From the data below, please reproduce exactly everything from the line that contains "A ce moment" down to the line that contains "estructuras de datos", with both ends included.

##### RAW DATA #####

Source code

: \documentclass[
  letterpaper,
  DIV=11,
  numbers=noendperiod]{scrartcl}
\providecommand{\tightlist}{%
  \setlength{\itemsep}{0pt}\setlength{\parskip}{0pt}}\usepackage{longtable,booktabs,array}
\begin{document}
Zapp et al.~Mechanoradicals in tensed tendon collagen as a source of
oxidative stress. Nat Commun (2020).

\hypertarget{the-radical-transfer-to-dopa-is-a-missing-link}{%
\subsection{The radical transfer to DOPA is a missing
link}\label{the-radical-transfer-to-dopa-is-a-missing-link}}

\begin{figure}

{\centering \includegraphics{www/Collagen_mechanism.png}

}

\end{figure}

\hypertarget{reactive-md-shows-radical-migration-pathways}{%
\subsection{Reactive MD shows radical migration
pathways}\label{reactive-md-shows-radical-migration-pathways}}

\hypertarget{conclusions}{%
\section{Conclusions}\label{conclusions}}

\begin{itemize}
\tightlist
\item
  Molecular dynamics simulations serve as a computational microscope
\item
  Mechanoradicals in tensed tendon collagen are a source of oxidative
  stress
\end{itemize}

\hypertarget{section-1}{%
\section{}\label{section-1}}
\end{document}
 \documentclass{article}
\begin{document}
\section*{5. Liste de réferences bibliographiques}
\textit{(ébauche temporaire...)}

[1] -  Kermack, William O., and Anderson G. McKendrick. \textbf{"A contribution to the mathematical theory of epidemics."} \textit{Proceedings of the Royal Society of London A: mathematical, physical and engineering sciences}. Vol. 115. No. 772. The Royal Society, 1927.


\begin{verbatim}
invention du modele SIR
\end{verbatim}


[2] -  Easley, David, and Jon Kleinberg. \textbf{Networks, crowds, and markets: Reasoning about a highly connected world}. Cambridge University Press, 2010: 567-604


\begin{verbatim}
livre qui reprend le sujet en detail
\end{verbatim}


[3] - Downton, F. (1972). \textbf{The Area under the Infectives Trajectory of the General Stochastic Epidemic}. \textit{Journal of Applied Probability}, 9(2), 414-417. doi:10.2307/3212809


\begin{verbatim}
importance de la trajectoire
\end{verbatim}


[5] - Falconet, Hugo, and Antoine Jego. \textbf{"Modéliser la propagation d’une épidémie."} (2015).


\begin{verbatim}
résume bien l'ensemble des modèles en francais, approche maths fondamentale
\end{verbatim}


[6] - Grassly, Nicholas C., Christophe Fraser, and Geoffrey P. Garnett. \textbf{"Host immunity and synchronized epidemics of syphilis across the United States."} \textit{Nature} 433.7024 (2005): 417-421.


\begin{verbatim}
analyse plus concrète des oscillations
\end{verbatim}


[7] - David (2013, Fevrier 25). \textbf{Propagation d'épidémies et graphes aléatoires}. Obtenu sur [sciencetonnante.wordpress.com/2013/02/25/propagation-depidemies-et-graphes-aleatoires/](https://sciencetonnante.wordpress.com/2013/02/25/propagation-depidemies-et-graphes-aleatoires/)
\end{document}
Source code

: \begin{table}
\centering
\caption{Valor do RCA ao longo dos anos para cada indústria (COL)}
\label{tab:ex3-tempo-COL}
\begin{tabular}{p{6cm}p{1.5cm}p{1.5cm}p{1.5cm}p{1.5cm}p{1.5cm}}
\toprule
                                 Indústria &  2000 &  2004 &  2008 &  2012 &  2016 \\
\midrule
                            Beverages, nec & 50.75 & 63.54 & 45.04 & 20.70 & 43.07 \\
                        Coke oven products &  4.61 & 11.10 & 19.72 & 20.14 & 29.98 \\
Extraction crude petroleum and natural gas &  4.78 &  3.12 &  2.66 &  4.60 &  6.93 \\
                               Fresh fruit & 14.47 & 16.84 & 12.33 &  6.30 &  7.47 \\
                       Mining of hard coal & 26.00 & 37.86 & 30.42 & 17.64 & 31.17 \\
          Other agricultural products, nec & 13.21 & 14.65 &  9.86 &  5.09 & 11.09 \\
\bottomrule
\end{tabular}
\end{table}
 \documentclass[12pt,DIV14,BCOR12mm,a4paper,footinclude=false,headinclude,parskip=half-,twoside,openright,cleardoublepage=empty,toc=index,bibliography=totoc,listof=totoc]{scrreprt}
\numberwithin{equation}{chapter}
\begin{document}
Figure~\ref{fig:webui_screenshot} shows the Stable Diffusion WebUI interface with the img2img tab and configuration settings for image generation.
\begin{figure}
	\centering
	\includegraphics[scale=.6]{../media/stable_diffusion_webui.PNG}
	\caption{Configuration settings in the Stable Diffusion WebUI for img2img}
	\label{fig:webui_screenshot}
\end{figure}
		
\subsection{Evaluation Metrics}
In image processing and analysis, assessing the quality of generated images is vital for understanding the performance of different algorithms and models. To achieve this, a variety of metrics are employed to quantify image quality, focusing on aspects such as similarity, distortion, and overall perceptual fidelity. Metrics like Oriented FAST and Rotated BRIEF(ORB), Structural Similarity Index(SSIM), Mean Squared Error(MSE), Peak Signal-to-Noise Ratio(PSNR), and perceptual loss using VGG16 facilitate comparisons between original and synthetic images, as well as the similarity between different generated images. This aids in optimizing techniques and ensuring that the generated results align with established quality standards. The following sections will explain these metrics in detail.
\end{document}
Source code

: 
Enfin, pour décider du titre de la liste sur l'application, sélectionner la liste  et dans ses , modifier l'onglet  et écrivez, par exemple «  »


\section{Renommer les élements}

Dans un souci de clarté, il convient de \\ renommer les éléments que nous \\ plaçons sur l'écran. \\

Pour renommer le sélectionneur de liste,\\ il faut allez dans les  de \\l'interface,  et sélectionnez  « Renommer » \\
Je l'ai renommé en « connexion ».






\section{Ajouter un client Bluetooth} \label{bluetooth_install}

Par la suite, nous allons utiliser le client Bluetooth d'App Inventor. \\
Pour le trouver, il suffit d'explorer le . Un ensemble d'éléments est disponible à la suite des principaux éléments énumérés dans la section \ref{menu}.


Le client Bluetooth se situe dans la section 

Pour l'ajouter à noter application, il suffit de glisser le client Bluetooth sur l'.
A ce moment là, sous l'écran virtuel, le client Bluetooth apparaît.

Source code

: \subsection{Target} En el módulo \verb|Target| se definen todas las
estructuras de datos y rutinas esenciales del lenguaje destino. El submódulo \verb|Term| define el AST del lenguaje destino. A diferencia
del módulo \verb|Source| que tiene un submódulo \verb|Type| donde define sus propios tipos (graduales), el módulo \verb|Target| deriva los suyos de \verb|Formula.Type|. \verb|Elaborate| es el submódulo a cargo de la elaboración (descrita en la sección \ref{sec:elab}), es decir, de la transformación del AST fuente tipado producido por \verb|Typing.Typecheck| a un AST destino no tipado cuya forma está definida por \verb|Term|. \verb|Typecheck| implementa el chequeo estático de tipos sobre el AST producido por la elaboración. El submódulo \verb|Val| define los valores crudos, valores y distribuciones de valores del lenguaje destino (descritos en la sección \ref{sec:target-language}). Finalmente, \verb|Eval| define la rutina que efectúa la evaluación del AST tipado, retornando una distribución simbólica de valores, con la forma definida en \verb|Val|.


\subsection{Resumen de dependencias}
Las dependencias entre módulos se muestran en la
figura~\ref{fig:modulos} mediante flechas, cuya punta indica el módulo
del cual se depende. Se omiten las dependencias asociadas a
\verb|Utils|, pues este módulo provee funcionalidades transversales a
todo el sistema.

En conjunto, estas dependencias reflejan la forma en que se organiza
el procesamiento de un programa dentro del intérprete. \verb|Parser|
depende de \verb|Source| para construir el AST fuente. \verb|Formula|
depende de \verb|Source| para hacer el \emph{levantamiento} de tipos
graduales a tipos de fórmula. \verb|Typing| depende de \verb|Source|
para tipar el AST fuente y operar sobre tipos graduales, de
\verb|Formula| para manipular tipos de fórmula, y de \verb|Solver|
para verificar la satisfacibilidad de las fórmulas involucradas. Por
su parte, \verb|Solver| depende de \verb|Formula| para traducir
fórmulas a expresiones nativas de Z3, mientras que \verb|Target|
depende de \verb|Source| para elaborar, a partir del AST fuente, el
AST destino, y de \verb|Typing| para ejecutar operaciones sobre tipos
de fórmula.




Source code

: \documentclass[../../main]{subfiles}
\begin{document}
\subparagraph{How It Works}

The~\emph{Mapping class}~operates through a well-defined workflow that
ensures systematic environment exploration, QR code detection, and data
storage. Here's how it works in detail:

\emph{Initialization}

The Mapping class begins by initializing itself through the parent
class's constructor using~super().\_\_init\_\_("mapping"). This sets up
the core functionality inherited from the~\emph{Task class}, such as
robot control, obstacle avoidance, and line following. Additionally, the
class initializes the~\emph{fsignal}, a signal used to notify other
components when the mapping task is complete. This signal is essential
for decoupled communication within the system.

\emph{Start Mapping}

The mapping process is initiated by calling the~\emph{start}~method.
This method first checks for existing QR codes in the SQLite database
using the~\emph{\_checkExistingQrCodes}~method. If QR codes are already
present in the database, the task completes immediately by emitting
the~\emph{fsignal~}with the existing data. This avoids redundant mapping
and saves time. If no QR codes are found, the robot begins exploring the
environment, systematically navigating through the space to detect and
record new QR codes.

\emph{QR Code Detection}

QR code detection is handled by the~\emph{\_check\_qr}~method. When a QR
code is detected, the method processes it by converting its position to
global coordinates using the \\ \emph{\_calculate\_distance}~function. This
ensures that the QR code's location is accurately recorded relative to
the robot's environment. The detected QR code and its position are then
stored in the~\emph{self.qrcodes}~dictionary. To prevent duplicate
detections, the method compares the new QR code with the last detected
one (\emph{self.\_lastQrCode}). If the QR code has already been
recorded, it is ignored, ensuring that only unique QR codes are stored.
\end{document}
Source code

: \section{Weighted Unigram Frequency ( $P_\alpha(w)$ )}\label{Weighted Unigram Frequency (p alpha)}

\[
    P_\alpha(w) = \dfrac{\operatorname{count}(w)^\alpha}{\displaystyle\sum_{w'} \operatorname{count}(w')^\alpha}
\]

#####

[ANSWER AREA]:
A ce moment là, sous l'écran virtuel, le client Bluetooth apparaît.

Source code

: \subsection{Target} En el módulo \verb|Target| se definen todas las
estructuras de datos y rutinas esenciales del lenguaje destino. El submódulo \verb|Term| define el AST del lenguaje destino. A diferencia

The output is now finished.